(Stored data entries)
-- -- --
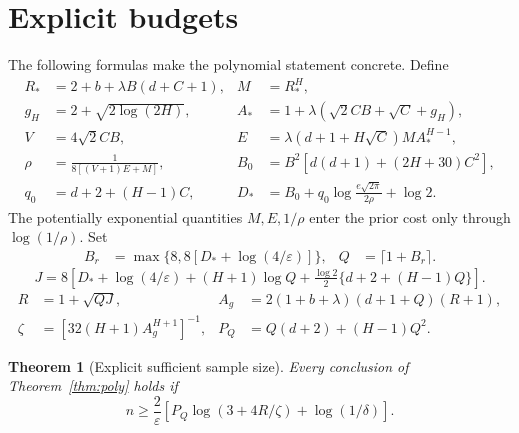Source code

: \documentclass[11pt]{article}
\newtheorem{theorem}{Theorem}
\begin{document}
\section{Explicit budgets}
The following formulas make the polynomial statement concrete. Define
\begin{align*}
 R_*&=2+b+\lambda B(d+C+1),& M&=R_*^H,\\
 g_H&=2+\sqrt{2\log(2H)},&
 A_*&=1+\lambda(\sqrt2 CB+\sqrt C+g_H),\\
 V&=4\sqrt2 CB,&
 E&=\lambda(d+1+H\sqrt C)M A_*^{H-1},\\
 \rho&=\frac1{8[(V+1)E+M]},&
 B_0&=B^2[d(d+1)+(2H+30)C^2],\\
 q_0&=d+2+(H-1)C,&
 D_*&=B_0+q_0\log\frac{e\sqrt{2\pi}}{2\rho}+\log2.
\end{align*}
The potentially exponential quantities $M,E,1/\rho$ enter the prior
cost only through $\log(1/\rho)$. Set
\begin{align*}
 B_{r}&=\max\{8,8[D_*+\log(4/\varepsilon)]\},&
 Q&=\lceil1+B_{r}\rceil.
\end{align*}
\[
 J=8\left[D_*+\log(4/\varepsilon)+(H+1)\log Q
       +\tfrac{\log2}{2}\{d+2+(H-1)Q\}\right].
\]
\begin{align*}
 R&=1+\sqrt{QJ},&
 A_g&=2(1+b+\lambda)(d+1+Q)(R+1),\\
 \zeta&=[32(H+1)A_g^{H+1}]^{-1},&
 P_Q&=Q(d+2)+(H-1)Q^2.
\end{align*}

\begin{theorem}[Explicit sufficient sample size]\label{thm:explicit}
Every conclusion of Theorem~\ref{thm:poly} holds if
\begin{equation}\label{eq:explicit}
 n\ge\frac2\varepsilon
       \left[P_Q\log(3+4R/\zeta)+\log(1/\delta)\right].
\end{equation}
\end{theorem}
\end{document}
-- -- --
◆ **Task details**:
What lines above hold the word "label"? List them all.

◆ **Final answer**:
\begin{theorem}[Explicit sufficient sample size]\label{thm:explicit}
\begin{equation}\label{eq:explicit}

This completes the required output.